Editorial: Built on Trust – Czech Projects That Evolve, Not Erase
Across the Czech Focus, architecture and design share the same stance: evolve, not erase. The projects take what is given and move it forward with craft, clarity, and care. Materials are read closely, context is treated as a partner, and users are trusted. What follows is a compact survey of works that make it new and keep it true.
Architecture
Across the selected architectural projects, both new buildings and careful renewals respect and enrich the legacies that have shaped space, from socialist modernism to the grain of historic city cores and the traditions of rural settings. Architects work with high aesthetic standards and a precise sense of a place’s character. They tune light, structure, and material to shape atmosphere while safeguarding what communities recognise as their own. Taken together, these works show how existing contexts can be upgraded through invention and close attention to contemporary patterns of living and working.
Rather than erasing the past, the projects build on it. They treat structure as a resource, landscape as a partner, and public space as the true measure of architectural value. Clarity of construction, legible circulation, and climate-aware envelopes serve people first, from the intimacy of care environments to the scale of civic gathering.
What stands out is an attitude more than a style. This is architecture that extends trust back to users and to the places they inhabit.
At Křižík Pavilions by Výstaviště Praha, revitalisation preserves structural clarity and industrial character while turning unused roofs into public green terraces, renewing civic trust in a long neglected site.
Mjölk Architekti’s Forest Pool Liberec anchors a community revival with a modest timber, CLT and steel building that keeps the stone pool’s forest atmosphere while providing practical everyday facilities.
With CHYBIK + KRISTOF’s Jihlava Arena at the edge of the historic centre, connected volumes open plazas, paths and a rooftop track that extend city life through the day and the year.
AI Design’s Rohan Office Building uses a responsive glazed envelope with suspended external shades and orientation specific facade systems to shape light, views and comfort, producing an office rooted on Rohanské nábřeží rather than a generic type.

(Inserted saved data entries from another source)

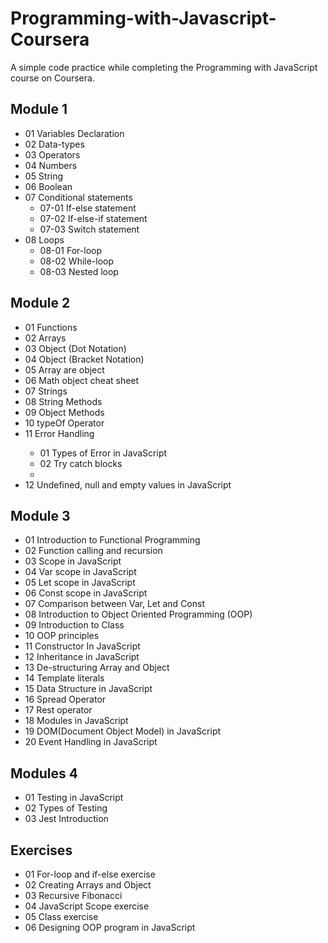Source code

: # Programming-with-Javascript-Coursera
A simple code practice while completing the Programming with JavaScript course on Coursera. 
## Module 1
<ul>
  <li>01 Variables Declaration</li>
  <li>02 Data-types</li>
  <li>03 Operators</li>
  <li>04 Numbers</li>
  <li>05 String</li>
  <li>06 Boolean</li>
  <li>07 Conditional statements
    <ul>
      <li>07-01 If-else statement</li>
      <li>07-02 If-else-if statement</li>
      <li>07-03 Switch statement</li>
    </ul>
  </li>
  <li>08 Loops
    <ul>
      <li>08-01 For-loop</li>
      <li>08-02 While-loop</li>
      <li>08-03 Nested loop</li>
    </ul>
  </li>
</ul>

## Module 2
<ul>
<li>01 Functions</li>
<li>02 Arrays</li>
<li>03 Object (Dot Notation)</li>
<li>04 Object (Bracket Notation)</li>
<li>05 Array are object</li>
<li>06 Math object cheat sheet</li>
<li>07 Strings</li>
<li>08 String Methods</li>
<li>09 Object Methods</li>
<li>10 typeOf Operator</li>
<li>11 Error Handling</li>
  <ul>
    <li>01 Types of Error in JavaScript</li>
    <li>02 Try catch blocks</li>
    <li></li>
  </ul>
<li>12 Undefined, null and empty values in JavaScript</li>
</ul>

## Module 3
<ul>
<li>01 Introduction to Functional Programming</li>
<li>02 Function calling and recursion</li>
<li>03 Scope in JavaScript</li>
<li>04 Var scope in JavaScript</li>
<li>05 Let scope in JavaScript</li>
<li>06 Const scope in JavaScript</li>
<li>07 Comparison between Var, Let and Const</li>
<li>08 Introduction to Object Oriented Programming (OOP)</li>
<li>09 Introduction to Class</li>
<li>10 OOP principles</li>
<li>11 Constructor In JavaScript</li>
<li>12 Inheritance in JavaScript</li>
<li>13 De-structuring Array and Object</li>
<li>14 Template literals</li>
<li>15 Data Structure in JavaScript</li>
<li>16 Spread Operator</li>
<li>17 Rest operator</li>
<li>18 Modules in JavaScript</li>
<li>19 DOM(Document Object Model) in JavaScript</li>
<li>20 Event Handling in JavaScript</li>
</ul>

## Modules 4
<ul>
<li>01 Testing in JavaScript</li>
<li>02 Types of Testing </li>
<li>03 Jest Introduction</li>
</ul>

## Exercises 
<ul>
<li>01 For-loop and if-else exercise</li>
<li>02 Creating Arrays and Object</li>
<li>03 Recursive Fibonacci</li>
<li>04 JavaScript Scope exercise</li>
<li>05 Class exercise</li>
<li>06 Designing OOP program in JavaScript</li>
</ul>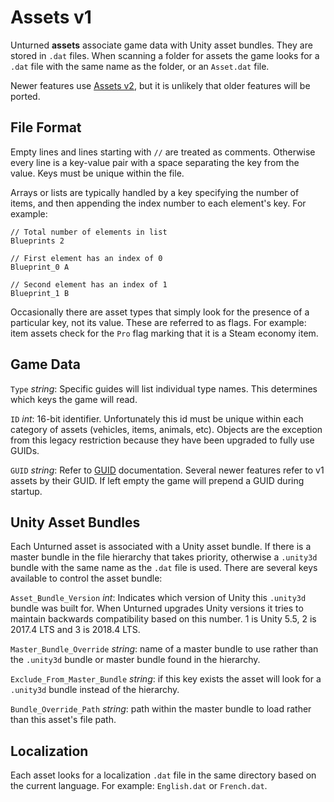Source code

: Assets v1
=========

Unturned **assets** associate game data with Unity asset bundles. They are stored in `.dat` files. When scanning a folder for assets the game looks for a `.dat` file with the same name as the folder, or an `Asset.dat` file.

Newer features use [Assets v2](AssetsV2.md), but it is unlikely that older features will be ported.

File Format
-----------

Empty lines and lines starting with `//` are treated as comments. Otherwise every line is a key-value pair with a space separating the key from the value. Keys must be unique within the file.

Arrays or lists are typically handled by a key specifying the number of items, and then appending the index number to each element's key. For example:

	// Total number of elements in list
	Blueprints 2

	// First element has an index of 0
	Blueprint_0 A

	// Second element has an index of 1
	Blueprint_1 B

Occasionally there are asset types that simply look for the presence of a particular key, not its value. These are referred to as flags. For example: item assets check for the `Pro` flag marking that it is a Steam economy item.

Game Data
---------

`Type` *string*: Specific guides will list individual type names. This determines which keys the game will read.

`ID` *int*: 16-bit identifier. Unfortunately this id must be unique within each category of assets (vehicles, items, animals, etc). Objects are the exception from this legacy restriction because they have been upgraded to fully use GUIDs.

`GUID` *string*: Refer to [GUID](../GUID.md) documentation. Several newer features refer to v1 assets by their GUID. If left empty the game will prepend a GUID during startup.

Unity Asset Bundles
-------------------

Each Unturned asset is associated with a Unity asset bundle. If there is a master bundle in the file hierarchy that takes priority, otherwise a `.unity3d` bundle with the same name as the `.dat` file is used. There are several keys available to control the asset bundle:

`Asset_Bundle_Version` *int*: Indicates which version of Unity this `.unity3d` bundle was built for. When Unturned upgrades Unity versions it tries to maintain backwards compatibility based on this number. 1 is Unity 5.5, 2 is 2017.4 LTS and 3 is 2018.4 LTS.

`Master_Bundle_Override` *string*: name of a master bundle to use rather than the `.unity3d` bundle or master bundle found in the hierarchy.

`Exclude_From_Master_Bundle` *string*: if this key exists the asset will look for a `.unity3d` bundle instead of the hierarchy.

`Bundle_Override_Path` *string*: path within the master bundle to load rather than this asset's file path.

Localization
------------

Each asset looks for a localization `.dat` file in the same directory based on the current language. For example: `English.dat` or `French.dat`.
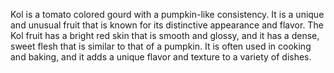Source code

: Kol is a tomato colored gourd with a pumpkin-like consistency. It is a unique and unusual fruit that is known for its distinctive appearance and flavor. The Kol fruit has a bright red skin that is smooth and glossy, and it has a dense, sweet flesh that is similar to that of a pumpkin. It is often used in cooking and baking, and it adds a unique flavor and texture to a variety of dishes.
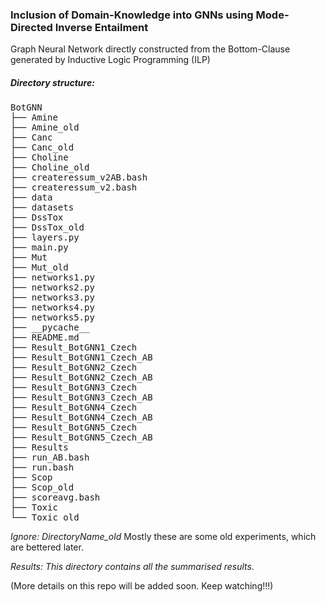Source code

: ### Inclusion of Domain-Knowledge into GNNs using Mode-Directed Inverse Entailment

Graph Neural Network directly constructed from the Bottom-Clause generated by Inductive Logic Programming (ILP)

##### Directory structure:
<pre>
BotGNN
├── Amine
├── Amine_old
├── Canc
├── Canc_old
├── Choline
├── Choline_old
├── createressum_v2AB.bash
├── createressum_v2.bash
├── data
├── datasets
├── DssTox
├── DssTox_old
├── layers.py
├── main.py
├── Mut
├── Mut_old
├── networks1.py
├── networks2.py
├── networks3.py
├── networks4.py
├── networks5.py
├── __pycache__
├── README.md
├── Result_BotGNN1_Czech
├── Result_BotGNN1_Czech_AB
├── Result_BotGNN2_Czech
├── Result_BotGNN2_Czech_AB
├── Result_BotGNN3_Czech
├── Result_BotGNN3_Czech_AB
├── Result_BotGNN4_Czech
├── Result_BotGNN4_Czech_AB
├── Result_BotGNN5_Czech
├── Result_BotGNN5_Czech_AB
├── Results
├── run_AB.bash
├── run.bash
├── Scop
├── Scop_old
├── scoreavg.bash
├── Toxic
└── Toxic_old
</pre>

*Ignore: DirectoryName_old* Mostly these are some old experiments, which are bettered later.

*Results: This directory contains all the summarised results.*

(More details on this repo will be added soon. Keep watching!!!)
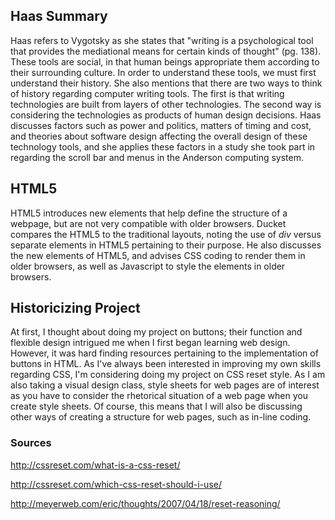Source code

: ## Haas Summary

Haas refers to Vygotsky as she states that "writing is a psychological tool that provides the mediational means for certain kinds of thought" (pg. 138). These tools are social, in that human beings appropriate them according to their surrounding culture. In order to understand these tools, we must first understand their history. She also mentions that there are two ways to think of history regarding computer writing tools. The first is that writing technologies are built from layers of other technologies. The second way is considering the technologies as products of human design decisions. Haas discusses factors such as power and politics, matters of timing and cost, and theories about software design affecting the overall design of these technology tools, and she applies these factors in a study she took part in regarding the scroll bar and menus in the Anderson computing system. 

## HTML5

HTML5 introduces new elements that help define the structure of a webpage, but are not very compatible with older browsers. Ducket compares the HTML5 to the traditional layouts, noting the use of _div_ versus separate elements in HTML5 pertaining to their purpose. He also discusses the new elements of HTML5, and advises CSS coding to render them in older browsers, as well as Javascript to style the elements in older browsers.

## Historicizing Project

At first, I thought about doing my project on buttons; their function and flexible design intrigued me when I first began learning web design. However, it was hard finding resources pertaining to the implementation of buttons in HTML. As I've always been interested in improving my own skills regarding CSS, I'm considering doing my project on CSS reset style. As I am also taking a visual design class, style sheets for web pages are of interest as you have to consider the rhetorical situation of a web page when you create style sheets. Of course, this means that I will also be discussing other ways of creating a structure for web pages, such as in-line coding. 

### Sources

http://cssreset.com/what-is-a-css-reset/

http://cssreset.com/which-css-reset-should-i-use/

http://meyerweb.com/eric/thoughts/2007/04/18/reset-reasoning/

For ČTYŘSTĚN’s Children’s Hospice House for Juliet, a calm structure set in a natural amphitheatre around a quiet atrium organises care, family life and moments of solitude with measured materials and protected views.
Jan Žaloudek’s House Oskar reads as a compact chapel like volume in white stucco and fired tiles, where a vaulted main room, circular oculus, perforated masonry and deep niches tune light and privacy as the house settles into the Baroque garden.
Design
Across the selected design projects, you can feel the presence of the people behind them. Each piece is shaped with care and responsibility, from a concept that aligns with the company’s philosophy to a precise understanding of technologies, materials, and processes that are understood rather than merely applied. The work honours each brand’s origins and sustains a coherent language across collections. New products slip into the product identity and extend it naturally. Innovation enters production as an evolution of established practices. They are also, simply, good to look at: balanced and resolved. You can see that many careful eyes were on these products at every stage of making; they were given time and attention throughout.
TON × Patrick Norguet, Cissy lounge
A modern classic grounded in more than 160 years of bentwood craft.
Brokis × Vrtiška & Žák, Planets Mini
Czech glass tradition meets a complete aesthetic of counterweights, cables, and light.
WRKS Studio for Plastia, Houbarium
A smart home kit that turns coffee grounds into oyster mushrooms, built on a long partnership with Plastia.
Superfine Stuff × Petr Vykoukal, HORNY BOY loudspeaker
A small-batch passive 100 W speaker where the horn is both acoustic wave guide and signature gesture.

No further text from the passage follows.